We spent the afternoon at the beach, flying kites and wading into the surf. “This must have been a good place to grow up,” I said. I didn’t think he’d heard me, but he started pointing out memorials for people he’d known, friends who had been killed in combat. I was only thinking of latchkeys and moving trucks, wondering what it was like to grow up without ever experiencing those things.
I tried to explain my misplaced jealousy, how all I really wanted was to know what it’s like to have a place to return to, a place where your entire childhood is housed and your mom can laugh with the neighbors about the time you climbed out the window at the age of three and wandered down the street to play with your friends.
A place where you can point to new housing developments, squint into the sunlight pulling back memories of bare hills and undisturbed forests.

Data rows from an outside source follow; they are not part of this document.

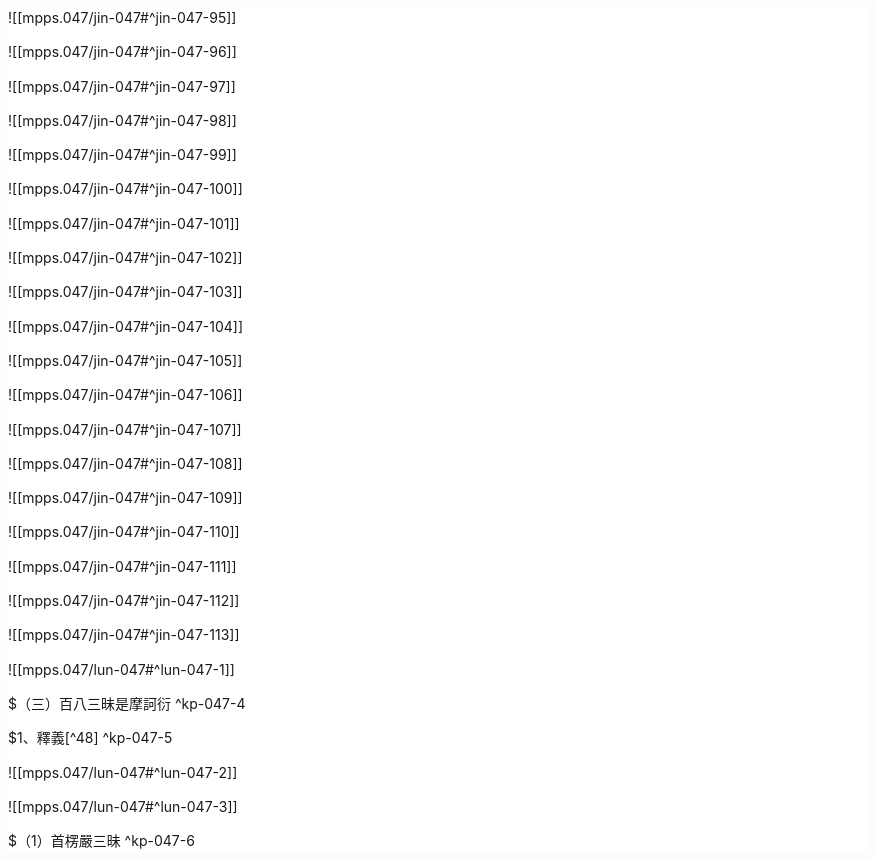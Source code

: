 ![[mpps.047/jin-047#^jin-047-95]]

![[mpps.047/jin-047#^jin-047-96]]

![[mpps.047/jin-047#^jin-047-97]]

![[mpps.047/jin-047#^jin-047-98]]

![[mpps.047/jin-047#^jin-047-99]]

![[mpps.047/jin-047#^jin-047-100]]

![[mpps.047/jin-047#^jin-047-101]]

![[mpps.047/jin-047#^jin-047-102]]

![[mpps.047/jin-047#^jin-047-103]]

![[mpps.047/jin-047#^jin-047-104]]

![[mpps.047/jin-047#^jin-047-105]]

![[mpps.047/jin-047#^jin-047-106]]

![[mpps.047/jin-047#^jin-047-107]]

![[mpps.047/jin-047#^jin-047-108]]

![[mpps.047/jin-047#^jin-047-109]]

![[mpps.047/jin-047#^jin-047-110]]

![[mpps.047/jin-047#^jin-047-111]]

![[mpps.047/jin-047#^jin-047-112]]

![[mpps.047/jin-047#^jin-047-113]]

![[mpps.047/lun-047#^lun-047-1]]

 $（三）百八三昧是摩訶衍 ^kp-047-4

 $1、釋義[^48] ^kp-047-5

![[mpps.047/lun-047#^lun-047-2]]

![[mpps.047/lun-047#^lun-047-3]]

 $（1）首楞嚴三昧 ^kp-047-6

A place where your childhood nickname trails you long into your 30s, where you can run along the same paths you ran along as a child, a teenager, a young adult. A place where you can revisit all those versions of yourself at any given time.
Sitting in his old room with a closet full of discarded clothes, childhood paintings hanging on the walls, I understood the disquiet of my envy. I’ve been sitting alone at a window seat on my way to visit someone, somewhere for as long as I can remember. My family is scattered across three continents, four countries, and six states.
I tried to count how many times I’ve moved, but we started when I was three and now I’ve lost track. I went to a different school every year until the age of 11; we moved again when I was 16. I hit the road with a suitcase when I was 17. I don’t know where the last 13 years went; I tucked them away in cities and corners around the world, and now I can’t remember which years went with which corners.
My childhood is splintered across an entire continent; I’ve called so many places home that the word “home” is a patchwork quilt of houses and cities, an entire spectrum of places and the people who belong to them. I never did.
I’ve stared out so many windows watching clouds and landscape sweep out from under my feet. I’ve seen Rome, Berlin, Paris, Istanbul, Jerusalem, Amman, Casablanca, and Kampala. I’ve run through the French Alps, the Atlas Mountains, the Jordan Valley. I’ve explored Uganda and Egypt, taken photos of the lengthening shadows of camels in Wadi Rum. I’ve been welcomed into so many homes along the way, but I’ve never had one of my own.
So now I am impatient to live in a house on a quiet street in a place where neighbors wander in and take whatever they need out of the fridge. I want friends coming over unexpectedly with nothing to say; I want the intimacy that grows in that space.
There are still doubts, versions of my life I won’t have time to live, places I will have to leave unexplored, but I’m ready to exchange my suitcase for a house with a door that’s never locked, a view of the mountains, a pile of dishes in the sink, muddy paw prints on wood floors.
I will find a place to plant a garden and stay long enough to watch it grow. I will hang pictures on walls, accumulate recipes for overzealous tomato plants, reorganize the mudroom and refurbish those old rocking chairs so I can sit with the dog at my feet and look up from my book to stare at the trees along the road.
I used to be so afraid to be tethered to a job, a house, a man, a pet, a tomato plant. I felt the weight of those commitments settling like stones in my stomach; the thought of it made it hard to breathe. “I couldn’t live like that,” I thought.
But I’m finding I can live like that; I’m finding that to live like that is what I wanted all along.